Wow… even physical education programs are seeking ways to integrate technologies in the battle against increasing obesity in children. Heart monitors and analysis software were at one point cutting edge. Now, we have the emergence of video games… in the gym!! How so? A recent article by the Orlando Sentinel describes how students are decreasingly motivated by traditional games and

exergaming.jpgexercises, but the convergence of video gaming and dance has developed, resulting in a new movement called “Exergaming” – students dancing to the music and the video on the screen, trying to follow the correct foot motions on a sensor foot pad. There are a variety of levels to complete, with increasing difficulty. If it is helping a inactive generation get active, then I guess it is a good thing. But, what if we think a little more deeply. Is there just no way to help today’s youth appreciate the simple things in life… to find satisfaction in personal achievement… to set a non-digital goal and strive for it?
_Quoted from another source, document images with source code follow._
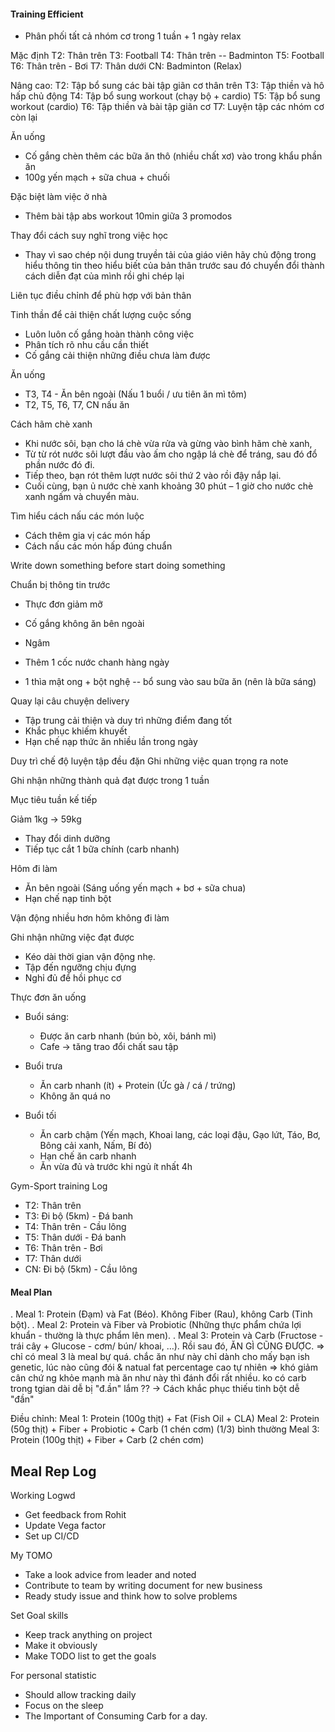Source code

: #### Training Efficient
- Phân phối tất cả nhóm cơ trong 1 tuần + 1 ngày relax

Mặc định 
T2: Thân trên 
T3: Football
T4: Thân trên -- Badminton
T5: Football
T6: Thân trên - Bơi
T7: Thân dưới 
CN: Badminton (Relax)

Nâng cao:
T2: Tập bổ sung các bài tập giãn cơ thân trên
T3: Tập thiền và hô hấp chủ động
T4: Tập bổ sung workout (chạy bộ + cardio)
T5: Tập bổ sung workout (cardio)
T6: Tập thiền và bài tập giãn cơ
T7: Luyện tập các nhóm cơ còn lại

Ăn uống
- Cố gắng chèn thêm các bữa ăn thô (nhiều chất xơ) vào trong khẩu phần ăn
- 100g yến mạch + sữa chua + chuối

Đặc biệt làm việc ở nhà
- Thêm bài tập abs workout 10min giữa 3 promodos

Thay đổi cách suy nghĩ trong việc học
- Thay vì sao chép nội dung truyền tải của giáo viên hãy chủ động trong hiểu thông tin theo hiểu biết của bản thân trước sau đó chuyển đổi thành cách diễn đạt của mình rồi ghi chép lại 

Liên tục điều chỉnh để phù hợp với bản thân

Tinh thần để cải thiện chất lượng cuộc sống
- Luôn luôn cố gắng hoàn thành công việc
- Phân tích rõ nhu cầu cần thiết
- Cố gắng cải thiện những điều chưa làm được

Ăn uống
- T3, T4 - Ăn bên ngoài (Nấu 1 buổi / ưu tiên ăn mì tôm)
- T2, T5, T6, T7, CN nấu ăn

Cách hãm chè xanh
- Khi nước sôi, bạn cho lá chè vừa rửa và gừng vào bình hãm chè xanh, 
- Từ từ rót nước sôi lượt đầu vào ấm cho ngập lá chè để tráng, sau đó đổ phần nước đó đi.
- Tiếp theo, bạn rót thêm lượt nước sôi thứ 2 vào rồi đậy nắp lại.
- Cuối cùng, bạn ủ nước chè xanh khoảng 30 phút – 1 giờ cho nước chè xanh ngấm và chuyển màu.


Tìm hiểu cách nấu các món luộc
- Cách thêm gia vị các món hấp
- Cách nấu các món hấp đúng chuẩn


Write down something before start doing something




Chuẩn bị thông tin trước 

- Thực đơn giảm mỡ
- Cố gắng không ăn bên ngoài
- Ngâm 

- Thêm 1 cốc nước chanh hàng ngày
- 1 thìa mật ong + bột nghệ -- bổ sung vào sau bữa ăn (nên là bữa sáng)

Quay lại câu chuyện delivery 
- Tập trung cải thiện và duy trì những điểm đang tốt
- Khắc phục khiếm khuyết 
- Hạn chế nạp thức ăn nhiều lần trong ngày

Duy trì chế độ luyện tập đều đặn
Ghi những việc quan trọng ra note 

Ghi nhận những thành quả đạt được trong 1 tuần

Mục tiêu tuần kế tiếp

Giảm 1kg -> 59kg
- Thay đổi dinh dưỡng 
- Tiếp tục cắt 1 bữa chính (carb nhanh)


Hôm đi làm
- Ăn bên ngoài (Sáng uống yến mạch + bơ + sữa chua) 
- Hạn chế nạp tinh bột

Vận động nhiều hơn hôm không đi làm

Ghi nhận những việc đạt được
- Kéo dài thời gian vận động nhẹ.
- Tập đến ngưỡng chịu đựng
- Nghỉ đủ để hồi phục cơ


Thực đơn ăn uống
- Buổi sáng:
	- Được ăn carb nhanh (bún bò, xôi, bánh mì)
	- Cafe -> tăng trao đổi chất sau tập
- Buổi trưa
	- Ăn carb nhanh (ít) + Protein (Ức gà / cá / trứng)
	- Không ăn quá no

- Buổi tối
	- Ăn carb chậm (Yến mạch, Khoai lang, các loại đậu, Gạo lứt, Táo, Bơ, Bông cải xanh, Nấm, Bí đỏ)
	- Hạn chế ăn carb nhanh 
	- Ăn vừa đủ và trước khi ngủ ít nhất 4h 
 
Gym-Sport training Log
- T2: Thân trên
- T3: Đi bộ (5km) - Đá banh
- T4: Thân trên - Cầu lông 
- T5: Thân dưới - Đá banh
- T6: Thân trên - Bơi
- T7: Thân dưới 
- CN: Đi bộ (5km) - Cầu lông

#### Meal Plan
. Meal 1: Protein (Đạm) và Fat (Béo). Không Fiber (Rau), không Carb (Tinh bột).
. Meal 2: Protein và Fiber và Probiotic (Những thực phẩm chứa lợi khuẩn - thường là thực phẩm lên men).
. Meal 3: Protein và Carb (Fructose - trái cây + Glucose - cơm/ bún/ khoai, …). Rồi sau đó, ĂN GÌ CŨNG ĐƯỢC.
=> chỉ có meal 3 là meal bự quá. chắc ăn như này chỉ dành cho mấy bạn ish genetic, lúc nào cũng đói & natual fat percentage cao tự nhiên => khó giảm cân
chứ ng khỏe mạnh mà ăn như này thì đánh đổi rất nhiều. ko có carb trong tgian dài dễ bị "đ.ần" lắm ?? -> 
Cách khắc phục thiếu tinh bột dễ "đần"

Điều chỉnh:
Meal 1: Protein (100g thịt) + Fat (Fish Oil + CLA)
Meal 2: Protein (50g thịt) + Fiber + Probiotic + Carb (1 chén cơm) (1/3) bình thường
Meal 3: Protein (100g thịt) + Fiber + Carb (2 chén cơm) 


Meal Rep Log
- 

Working Logwd
- Get feedback from Rohit
- Update Vega factor
- Set up CI/CD


My TOMO
- Take a look advice from leader and noted
- Contribute to team by writing document for new business
- Ready study issue and think how to solve problems

Set Goal skills
- Keep track anything on project
- Make it obviously 
- Make TODO list to get the goals


For personal statistic
- Should allow tracking daily
- Focus on the sleep
- The Important of Consuming Carb for a day.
Is this type of initiative simply feeding a digital-only generation? Will this type of initiative get kids “hooked on an active lifestyle” as the article quotes, or will it further entice kids to a digital lifestyle? Will the next generation no longer play soccer on the field and opt for a virtual soccer game instead? Will they no longer explore the beauty of nature in person but rather through a 3-D headset and a host of other sensors? What is it with a good (not highly competitive) team sports game that kids are not interested? Is that worth investigating?

I am no luddite. Rather, I am a huge tech geek at heart. But at what point to we stop embracing a digital lifestyle in efforts to bring balance to life? Change will happen regardless of what we think – and change can be very good, of course. But are we guilty at times of helping to accellerate change at an unhealthy rate and in unhealthy directions in the name of a highly digital economy and society? Of course, I am sure no P.E. program is advocating a 100% digital curriculum…I hope. But if they could, would they? Should they? Am I just way off in left field here? Are we really still in the “dark ages”, as Steve Sanders, director of the University of South Florida’s school of physical education and exercise science, is quoted as saying here? Should we be in even more of a hurry to digitize life and leave traditional ways of existing, knowing, understanding, finding beauty and satisfaction, … behind? Am I just having a bout of nostalgia here today?